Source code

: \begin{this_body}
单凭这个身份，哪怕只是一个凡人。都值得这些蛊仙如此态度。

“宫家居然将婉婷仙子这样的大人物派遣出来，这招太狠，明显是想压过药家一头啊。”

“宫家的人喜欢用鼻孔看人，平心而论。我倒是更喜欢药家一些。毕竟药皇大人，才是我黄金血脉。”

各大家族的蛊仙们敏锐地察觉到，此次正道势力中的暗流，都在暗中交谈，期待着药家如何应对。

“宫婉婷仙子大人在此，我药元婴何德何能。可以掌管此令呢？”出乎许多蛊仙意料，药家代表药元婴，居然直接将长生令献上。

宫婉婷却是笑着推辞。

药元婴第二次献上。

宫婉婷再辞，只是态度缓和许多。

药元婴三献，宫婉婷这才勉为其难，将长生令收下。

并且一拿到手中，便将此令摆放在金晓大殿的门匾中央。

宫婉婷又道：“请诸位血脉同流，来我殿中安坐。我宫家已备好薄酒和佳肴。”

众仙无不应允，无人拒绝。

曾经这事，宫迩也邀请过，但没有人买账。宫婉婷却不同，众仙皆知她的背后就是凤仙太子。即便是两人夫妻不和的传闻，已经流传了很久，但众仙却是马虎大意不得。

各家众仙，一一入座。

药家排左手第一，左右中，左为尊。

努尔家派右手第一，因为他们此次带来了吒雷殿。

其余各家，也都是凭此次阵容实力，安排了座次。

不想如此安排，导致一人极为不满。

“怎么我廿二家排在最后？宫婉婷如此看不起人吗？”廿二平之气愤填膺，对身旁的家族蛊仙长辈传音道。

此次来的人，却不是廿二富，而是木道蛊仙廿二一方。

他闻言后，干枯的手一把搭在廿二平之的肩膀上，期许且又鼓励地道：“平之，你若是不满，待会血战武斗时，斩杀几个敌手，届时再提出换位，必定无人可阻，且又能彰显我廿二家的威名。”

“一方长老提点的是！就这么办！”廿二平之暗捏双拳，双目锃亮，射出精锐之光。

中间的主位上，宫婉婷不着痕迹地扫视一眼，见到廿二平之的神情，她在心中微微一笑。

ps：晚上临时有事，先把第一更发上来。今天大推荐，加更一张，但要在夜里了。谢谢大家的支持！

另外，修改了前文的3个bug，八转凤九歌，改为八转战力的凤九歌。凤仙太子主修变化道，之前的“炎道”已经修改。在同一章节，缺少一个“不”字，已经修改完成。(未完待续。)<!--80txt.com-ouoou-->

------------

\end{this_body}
-.-.-
Starting at the first line of the material above, reproduce each line exactly up to and including the line with "ps：晚上临时有事，先把第一".

Source code

: \begin{this_body}
单凭这个身份，哪怕只是一个凡人。都值得这些蛊仙如此态度。

“宫家居然将婉婷仙子这样的大人物派遣出来，这招太狠，明显是想压过药家一头啊。”

“宫家的人喜欢用鼻孔看人，平心而论。我倒是更喜欢药家一些。毕竟药皇大人，才是我黄金血脉。”

各大家族的蛊仙们敏锐地察觉到，此次正道势力中的暗流，都在暗中交谈，期待着药家如何应对。

“宫婉婷仙子大人在此，我药元婴何德何能。可以掌管此令呢？”出乎许多蛊仙意料，药家代表药元婴，居然直接将长生令献上。

宫婉婷却是笑着推辞。

药元婴第二次献上。

宫婉婷再辞，只是态度缓和许多。

药元婴三献，宫婉婷这才勉为其难，将长生令收下。

并且一拿到手中，便将此令摆放在金晓大殿的门匾中央。

宫婉婷又道：“请诸位血脉同流，来我殿中安坐。我宫家已备好薄酒和佳肴。”

众仙无不应允，无人拒绝。

曾经这事，宫迩也邀请过，但没有人买账。宫婉婷却不同，众仙皆知她的背后就是凤仙太子。即便是两人夫妻不和的传闻，已经流传了很久，但众仙却是马虎大意不得。

各家众仙，一一入座。

药家排左手第一，左右中，左为尊。

努尔家派右手第一，因为他们此次带来了吒雷殿。

其余各家，也都是凭此次阵容实力，安排了座次。

不想如此安排，导致一人极为不满。

“怎么我廿二家排在最后？宫婉婷如此看不起人吗？”廿二平之气愤填膺，对身旁的家族蛊仙长辈传音道。

此次来的人，却不是廿二富，而是木道蛊仙廿二一方。

他闻言后，干枯的手一把搭在廿二平之的肩膀上，期许且又鼓励地道：“平之，你若是不满，待会血战武斗时，斩杀几个敌手，届时再提出换位，必定无人可阻，且又能彰显我廿二家的威名。”

“一方长老提点的是！就这么办！”廿二平之暗捏双拳，双目锃亮，射出精锐之光。

中间的主位上，宫婉婷不着痕迹地扫视一眼，见到廿二平之的神情，她在心中微微一笑。

ps：晚上临时有事，先把第一更发上来。今天大推荐，加更一张，但要在夜里了。谢谢大家的支持！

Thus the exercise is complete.